Regulatory challenges – are lenders truly ready?

As we come towards the end of another year, the focus, particularly in the mortgage industry, remains firmly on regulatory matters.

Most lenders are in the final stages of testing systems to ensure they comply with the Mortgage Credit Directive (MCD) which comes into force in March 2016. The industry still has a chance to express its views, as the Financial Conduct Authority (FCA) deadline for responses is 18th December. It is still seeking stakeholder views in three areas – Demand side behaviour, Supply side behaviour and Market features, including the regulatory regime.

Recent speeches by the FCA have particularly highlighted two areas of concern where they say more work is required:

1) In 2017 there is due to be a peak in the maturities of interest only mortgages, followed by another in 2018. This issue refuses to go away.

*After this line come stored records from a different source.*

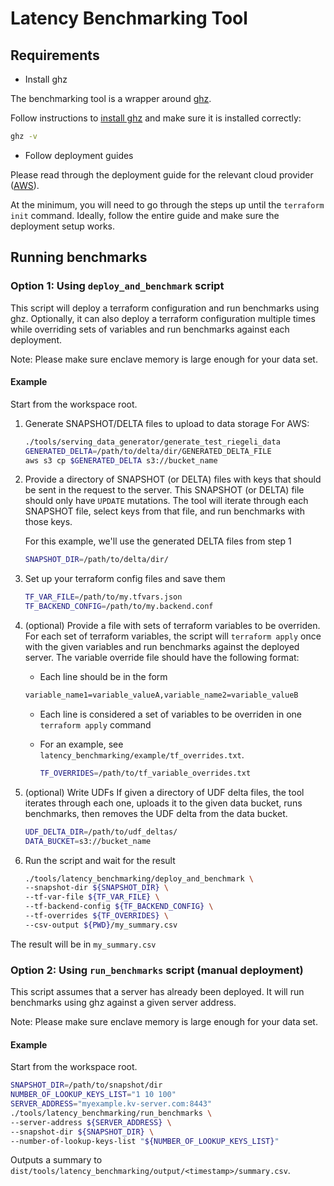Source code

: # Latency Benchmarking Tool

## Requirements

-   Install ghz

The benchmarking tool is a wrapper around [ghz](https://ghz.sh/docs/intro).

Follow instructions to [install ghz](https://ghz.sh/docs/install) and make sure it is installed
correctly:

```sh
ghz -v
```

-   Follow deployment guides

Please read through the deployment guide for the relevant cloud provider
([AWS](/docs/deployment/deploying_on_aws.md)).

At the minimum, you will need to go through the steps up until the `terraform init` command.
Ideally, follow the entire guide and make sure the deployment setup works.

## Running benchmarks

### Option 1: Using `deploy_and_benchmark` script

This script will deploy a terraform configuration and run benchmarks using ghz. Optionally, it can
also deploy a terraform configuration multiple times while overriding sets of variables and run
benchmarks against each deployment.

Note: Please make sure enclave memory is large enough for your data set.

#### Example

Start from the workspace root.

1. Generate SNAPSHOT/DELTA files to upload to data storage For AWS:

    ```sh
    ./tools/serving_data_generator/generate_test_riegeli_data
    GENERATED_DELTA=/path/to/delta/dir/GENERATED_DELTA_FILE
    aws s3 cp $GENERATED_DELTA s3://bucket_name
    ```

1. Provide a directory of SNAPSHOT (or DELTA) files with keys that should be sent in the request to
   the server. This SNAPSHOT (or DELTA) file should only have `UPDATE` mutations. The tool will
   iterate through each SNAPSHOT file, select keys from that file, and run benchmarks with those
   keys.

    For this example, we'll use the generated DELTA files from step 1

    ```sh
    SNAPSHOT_DIR=/path/to/delta/dir/
    ```

1. Set up your terraform config files and save them

    ```sh
    TF_VAR_FILE=/path/to/my.tfvars.json
    TF_BACKEND_CONFIG=/path/to/my.backend.conf
    ```

1. (optional) Provide a file with sets of terraform variables to be overriden. For each set of
   terraform variables, the script will `terraform apply` once with the given variables and run
   benchmarks against the deployed server. The variable override file should have the following
   format:

    - Each line should be in the form

    ```txt
    variable_name1=variable_valueA,variable_name2=variable_valueB
    ```

    - Each line is considered a set of variables to be overriden in one `terraform apply` command

    - For an example, see `latency_benchmarking/example/tf_overrides.txt`.

        ```sh
        TF_OVERRIDES=/path/to/tf_variable_overrides.txt
        ```

1. (optional) Write UDFs If given a directory of UDF delta files, the tool iterates through each
   one, uploads it to the given data bucket, runs benchmarks, then removes the UDF delta from the
   data bucket.

    ```sh
    UDF_DELTA_DIR=/path/to/udf_deltas/
    DATA_BUCKET=s3://bucket_name
    ```

1. Run the script and wait for the result

    ```sh
    ./tools/latency_benchmarking/deploy_and_benchmark \
    --snapshot-dir ${SNAPSHOT_DIR} \
    --tf-var-file ${TF_VAR_FILE} \
    --tf-backend-config ${TF_BACKEND_CONFIG} \
    --tf-overrides ${TF_OVERRIDES} \
    --csv-output ${PWD}/my_summary.csv
    ```

The result will be in `my_summary.csv`

### Option 2: Using `run_benchmarks` script (manual deployment)

This script assumes that a server has already been deployed. It will run benchmarks using ghz
against a given server address.

Note: Please make sure enclave memory is large enough for your data set.

#### Example

Start from the workspace root.

```sh
SNAPSHOT_DIR=/path/to/snapshot/dir
NUMBER_OF_LOOKUP_KEYS_LIST="1 10 100"
SERVER_ADDRESS="myexample.kv-server.com:8443"
./tools/latency_benchmarking/run_benchmarks \
--server-address ${SERVER_ADDRESS} \
--snapshot-dir ${SNAPSHOT_DIR} \
--number-of-lookup-keys-list "${NUMBER_OF_LOOKUP_KEYS_LIST}"
```

Outputs a summary to `dist/tools/latency_benchmarking/output/<timestamp>/summary.csv`.
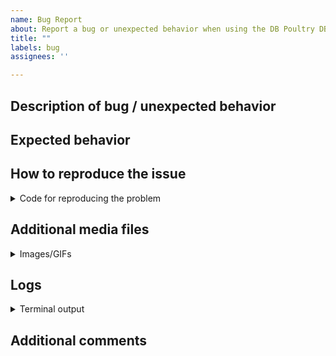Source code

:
 ```yaml
---
name: Bug Report
about: Report a bug or unexpected behavior when using the DB Poultry DBMS
title: ""
labels: bug
assignees: ''

---
```


## Description of bug / unexpected behavior
<!-- Add a clear and concise description of the problem you encountered. -->


## Expected behavior
<!-- Add a clear and concise description of what you expected to happen. -->


## How to reproduce the issue
<!-- Provide a piece of code illustrating the undesired behavior. -->

<details><summary>Code for reproducing the problem</summary>

<!-- Set the markdown language (***) below with kotlin or java -->
```***
Paste your code here.
```

</details>


## Additional media files
<!-- Paste in the files manim produced on rendering the code above. -->

<details><summary>Images/GIFs</summary>

<!-- PASTE MEDIA HERE -->

</details>


## Logs
<details><summary>Terminal output</summary>
<!-- Add "-v DEBUG" when calling manim to generate more detailed logs -->

```
PASTE HERE OR PROVIDE LINK TO https://gist.github.com/ OR SIMILAR
```

<!-- Insert screenshots here (only when absolutely necessary, we prefer copy/pasted output!) -->

</details>

## Additional comments
<!-- Add further context that you think might be relevant for this issue here. -->
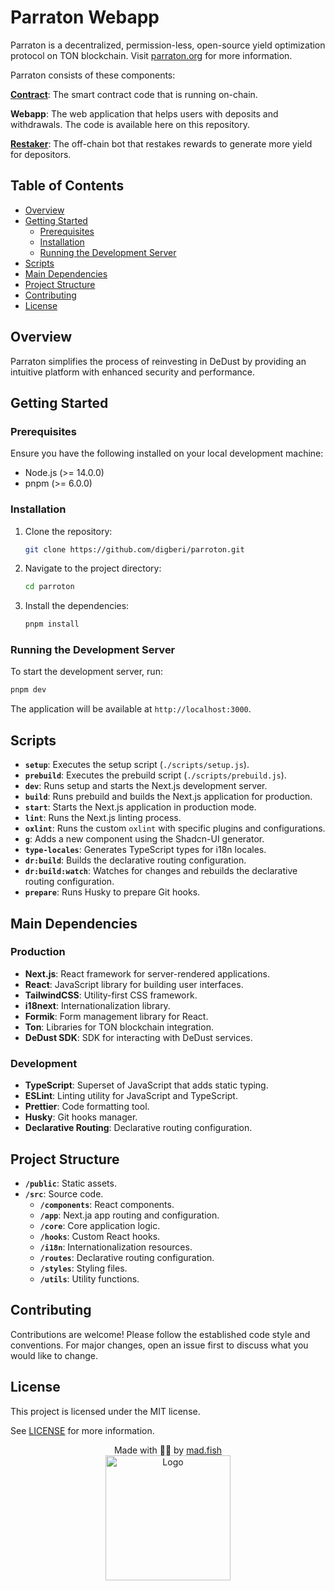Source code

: # Parraton Webapp

Parraton is a decentralized, permission-less, open-source yield optimization protocol on TON blockchain. Visit [parraton.org](https://parraton.org) for more information.

Parraton consists of these components:

**[Contract](https://github.com/KStasi/parroton-core)**: The smart contract code that is running on-chain.

**Webapp**: The web application that helps users with deposits and withdrawals. The code is available here on this repository.

**[Restaker](https://github.com/Digberi/parroton-bot)**: The off-chain bot that restakes rewards to generate more yield for depositors.

## Table of Contents

- [Overview](#overview)
- [Getting Started](#getting-started)
  - [Prerequisites](#prerequisites)
  - [Installation](#installation)
  - [Running the Development Server](#running-the-development-server)
- [Scripts](#scripts)
- [Main Dependencies](#main-dependencies)
- [Project Structure](#project-structure)
- [Contributing](#contributing)
- [License](#license)

## Overview

Parraton simplifies the process of reinvesting in DeDust by providing an intuitive platform with enhanced security and
performance.

## Getting Started

### Prerequisites

Ensure you have the following installed on your local development machine:

- Node.js (>= 14.0.0)
- pnpm (>= 6.0.0)

### Installation

1. Clone the repository:

   ```sh
   git clone https://github.com/digberi/parroton.git
   ```

2. Navigate to the project directory:

   ```sh
   cd parroton
   ```

3. Install the dependencies:
   ```sh
   pnpm install
   ```

### Running the Development Server

To start the development server, run:

```sh
pnpm dev
```

The application will be available at `http://localhost:3000`.

## Scripts

- **`setup`**: Executes the setup script (`./scripts/setup.js`).
- **`prebuild`**: Executes the prebuild script (`./scripts/prebuild.js`).
- **`dev`**: Runs setup and starts the Next.js development server.
- **`build`**: Runs prebuild and builds the Next.js application for production.
- **`start`**: Starts the Next.js application in production mode.
- **`lint`**: Runs the Next.js linting process.
- **`oxlint`**: Runs the custom `oxlint` with specific plugins and configurations.
- **`g`**: Adds a new component using the Shadcn-UI generator.
- **`type-locales`**: Generates TypeScript types for i18n locales.
- **`dr:build`**: Builds the declarative routing configuration.
- **`dr:build:watch`**: Watches for changes and rebuilds the declarative routing configuration.
- **`prepare`**: Runs Husky to prepare Git hooks.

## Main Dependencies

### Production

- **Next.js**: React framework for server-rendered applications.
- **React**: JavaScript library for building user interfaces.
- **TailwindCSS**: Utility-first CSS framework.
- **i18next**: Internationalization library.
- **Formik**: Form management library for React.
- **Ton**: Libraries for TON blockchain integration.
- **DeDust SDK**: SDK for interacting with DeDust services.

### Development

- **TypeScript**: Superset of JavaScript that adds static typing.
- **ESLint**: Linting utility for JavaScript and TypeScript.
- **Prettier**: Code formatting tool.
- **Husky**: Git hooks manager.
- **Declarative Routing**: Declarative routing configuration.

## Project Structure

- **`/public`**: Static assets.
- **`/src`**: Source code.
  - **`/components`**: React components.
  - **`/app`**: Next.ja app routing and configuration.
  - **`/core`**: Core application logic.
  - **`/hooks`**: Custom React hooks.
  - **`/i18n`**: Internationalization resources.
  - **`/routes`**: Declarative routing configuration.
  - **`/styles`**: Styling files.
  - **`/utils`**: Utility functions.

## Contributing

Contributions are welcome! Please follow the established code style and conventions. For major changes, open an issue
first to discuss what you would like to change.

## License

This project is licensed under the MIT license.

See [LICENSE](LICENSE) for more information.

<p align="center"> Made with 💙💛 by <a href=https://mad.fish/>mad.fish</a>
<br />
<img src="docs/images/logo_big.svg" alt="Logo" height="200">
</p>

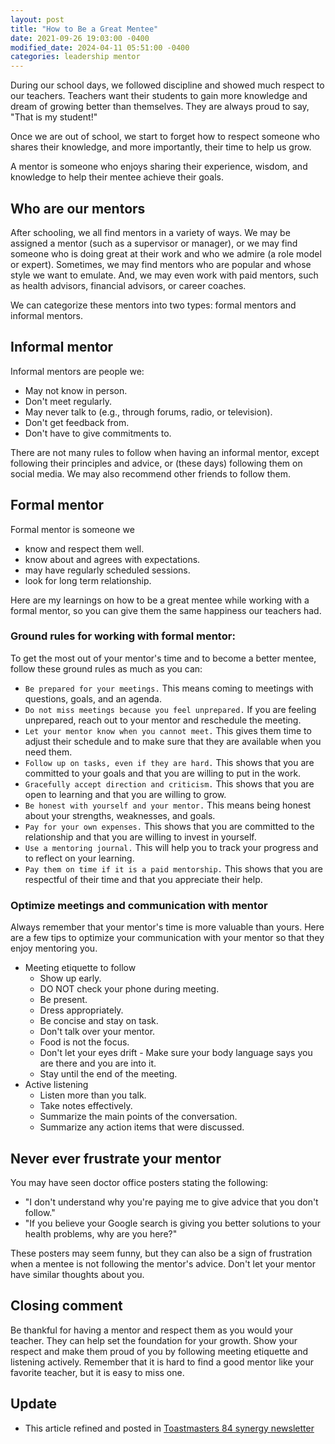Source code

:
 ```yaml
---
layout: post
title: "How to Be a Great Mentee"
date: 2021-09-26 19:03:00 -0400
modified_date: 2024-04-11 05:51:00 -0400
categories: leadership mentor
---
```


During our school days, we followed discipline and showed much respect to our teachers. Teachers want their students to gain more knowledge and dream of growing better than themselves. They are always proud to say, "That is my student!"

Once we are out of school, we start to forget how to respect someone who shares their knowledge, and more importantly, their time to help us grow.

A mentor is someone who enjoys sharing their experience, wisdom, and knowledge to help their mentee achieve their goals.

## Who are our mentors

After schooling, we all find mentors in a variety of ways. We may be assigned a mentor (such as a supervisor or manager), or we may find someone who is doing great at their work and who we admire (a role model or expert). Sometimes, we may find mentors who are popular and whose style we want to emulate. And, we may even work with paid mentors, such as health advisors, financial advisors, or career coaches.

We can categorize these mentors into two types: formal mentors and informal mentors.

## Informal mentor

Informal mentors are people we:

- May not know in person.
- Don't meet regularly.
- May never talk to (e.g., through forums, radio, or television).
- Don't get feedback from.
- Don't have to give commitments to.

There are not many rules to follow when having an informal mentor, except following their principles and advice, or (these days) following them on social media. We may also recommend other friends to follow them.

## Formal mentor

Formal mentor is someone we

- know and respect them well.
- know about and agrees with expectations.
- may have regularly scheduled sessions.
- look for long term relationship.

Here are my learnings on how to be a great mentee while working with a formal mentor, so you can give them the same happiness our teachers had.

### Ground rules for working with formal mentor:

To get the most out of your mentor's time and to become a better mentee, follow these ground rules as much as you can:

- `Be prepared for your meetings.` This means coming to meetings with questions, goals, and an agenda.
- `Do not miss meetings because you feel unprepared.` If you are feeling unprepared, reach out to your mentor and reschedule the meeting.
- `Let your mentor know when you cannot meet.` This gives them time to adjust their schedule and to make sure that they are available when you need them.
- `Follow up on tasks, even if they are hard.` This shows that you are committed to your goals and that you are willing to put in the work.
- `Gracefully accept direction and criticism.` This shows that you are open to learning and that you are willing to grow.
- `Be honest with yourself and your mentor.` This means being honest about your strengths, weaknesses, and goals.
- `Pay for your own expenses.` This shows that you are committed to the relationship and that you are willing to invest in yourself.
- `Use a mentoring journal.` This will help you to track your progress and to reflect on your learning.
- `Pay them on time if it is a paid mentorship.` This shows that you are respectful of their time and that you appreciate their help.

### Optimize meetings and communication with mentor

Always remember that your mentor's time is more valuable than yours. Here are a few tips to optimize your communication with your mentor so that they enjoy mentoring you.

- Meeting etiquette to follow
  - Show up early.
  - DO NOT check your phone during meeting.
  - Be present.
  - Dress appropriately.
  - Be concise and stay on task.
  - Don't talk over your mentor.
  - Food is not the focus.
  - Don't let your eyes drift - Make sure your body language says you are there and you are into it.
  - Stay until the end of the meeting.
- Active listening
  - Listen more than you talk.
  - Take notes effectively.
  - Summarize the main points of the conversation.
  - Summarize any action items that were discussed.

## Never ever frustrate your mentor

You may have seen doctor office posters stating the following:

- "I don't understand why you're paying me to give advice that you don't follow."
- "If you believe your Google search is giving you better solutions to your health problems, why are you here?"

These posters may seem funny, but they can also be a sign of frustration when a mentee is not following the mentor's advice. Don't let your mentor have similar thoughts about you.

## Closing comment

Be thankful for having a mentor and respect them as you would your teacher. They can help set the foundation for your growth. Show your respect and make them proud of you by following meeting etiquette and listening actively. Remember that it is hard to find a good mentor like your favorite teacher, but it is easy to miss one.


## Update
- This article refined and posted in [Toastmasters 84 synergy newsletter](https://toastmastersd84.org/effective-toastmasters-mentorship/)
  
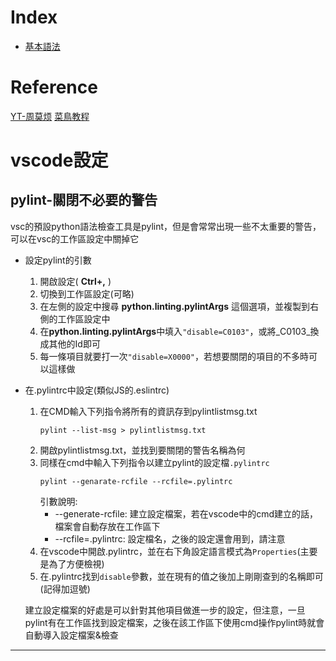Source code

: # Index
* [基本語法](./syntax.md)

# Reference
[YT-周莫烦](https://www.youtube.com/channel/UCdyjiB5H8Pu7aDTNVXTTpcg)
[菜鳥教程](http://www.runoob.com/python3/python3-basic-operators.html)

# vscode設定
## pylint-關閉不必要的警告
vsc的預設python語法檢查工具是pylint，但是會常常出現一些不太重要的警告，可以在vsc的工作區設定中關掉它
* 設定pylint的引數
    1. 開啟設定( **Ctrl+,** )
    1. 切換到工作區設定(可略)
    1. 在左側的設定中搜尋 **python.linting.pylintArgs** 這個選項，並複製到右側的工作區設定中
    1. 在**python.linting.pylintArgs**中填入`"disable=C0103"`，或將_C0103_換成其他的Id即可
    1. 每一條項目就要打一次`"disable=X0000"`，若想要關閉的項目的不多時可以這樣做

* 在.pylintrc中設定(類似JS的.eslintrc)
    1. 在CMD輸入下列指令將所有的資訊存到pylintlistmsg.txt
        ```
        pylint --list-msg > pylintlistmsg.txt
        ```
    1. 開啟pylintlistmsg.txt，並找到要關閉的警告名稱為何
    1. 同樣在cmd中輸入下列指令以建立pylint的設定檔`.pylintrc`
        ```
        pylint --genarate-rcfile --rcfile=.pylintrc
        ```
        引數說明:
        * --generate-rcfile: 建立設定檔案，若在vscode中的cmd建立的話，檔案會自動存放在工作區下
        * --rcfile=.pylintrc: 設定檔名，之後的設定還會用到，請注意
    1. 在vscode中開啟.pylintrc，並在右下角設定語言模式為`Properties`(主要是為了方便檢視)
    1. 在.pylintrc找到`disable`參數，並在現有的值之後加上剛剛查到的名稱即可(記得加逗號)

    建立設定檔案的好處是可以針對其他項目做進一步的設定，但注意，一旦pylint有在工作區找到設定檔案，之後在該工作區下使用cmd操作pylint時就會自動導入設定檔案&檢查

---
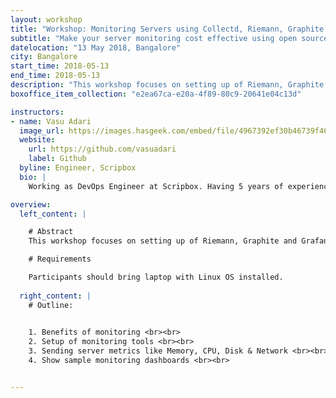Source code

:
 ```yaml
---
layout: workshop
title: "Workshop: Monitoring Servers using Collectd, Riemann, Graphite and Grafana"
subtitle: "Make your server monitoring cost effective using open source tools."
datelocation: "13 May 2018, Bangalore"
city: Bangalore
start_time: 2018-05-13
end_time: 2018-05-13
description: "This workshop focuses on setting up of Riemann, Graphite and Grafana on Docker and then using collectd to send metrics to Riemann from a server."
boxoffice_item_collection: "e2ea67ca-e20a-4f89-80c9-20641e04c13d"

instructors:
- name: Vasu Adari
  image_url: https://images.hasgeek.com/embed/file/4967392ef30b46739f465430197a0ec6
  website:
    url: https://github.com/vasuadari
    label: Github
  byline: Engineer, Scripbox
  bio: |
    Working as DevOps Engineer at Scripbox. Having 5 years of experience in Ruby on Rails. Currently working on Elixir and Phoenix.

overview:
  left_content: |

    # Abstract
    This workshop focuses on setting up of Riemann, Graphite and Grafana on Docker and then using collectd to send metrics to Riemann from a server.

    # Requirements

    Participants should bring laptop with Linux OS installed.
    
  right_content: |
    # Outline:

    
    1. Benefits of monitoring <br><br>
    2. Setup of monitoring tools <br><br>
    3. Sending server metrics like Memory, CPU, Disk & Network <br><br>
    4. Show sample monitoring dashboards <br><br>


---
```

We have first-hand experience of this; we know of a number of individuals who, with less than 12 months to go to maturity of interest only loans, have still had no contact at all from their lenders. So lenders’ contact strategies are either weak or in some cases, as we believe, are non-existent.

2) It is now estimated that over 1 million borrowers have never experienced an upward rise in interest rates. Since the implementation of the Mortgage Market Review in 2014, stress testing for such an eventuality has been in place, but that still leaves huge numbers of customers who completed mortgages between March 2009 (the last Bank of England rate change) and March 2014. As a result, they could be viewed as significant risk exposures for lenders.

In both scenarios it is critical that customer contact strategies are robust and are aimed at helping customers in the areas highlighted by the FCA. To communicate “early and often” when a challenge arises will bring confidence to the customer that a solution is possible. And that will satisfy the regulator too.

There is little chance to pause for breath with so much on the horizon, but the mortgage industry will continue to have major challenges over what’s left of 2015 and well into the New Year.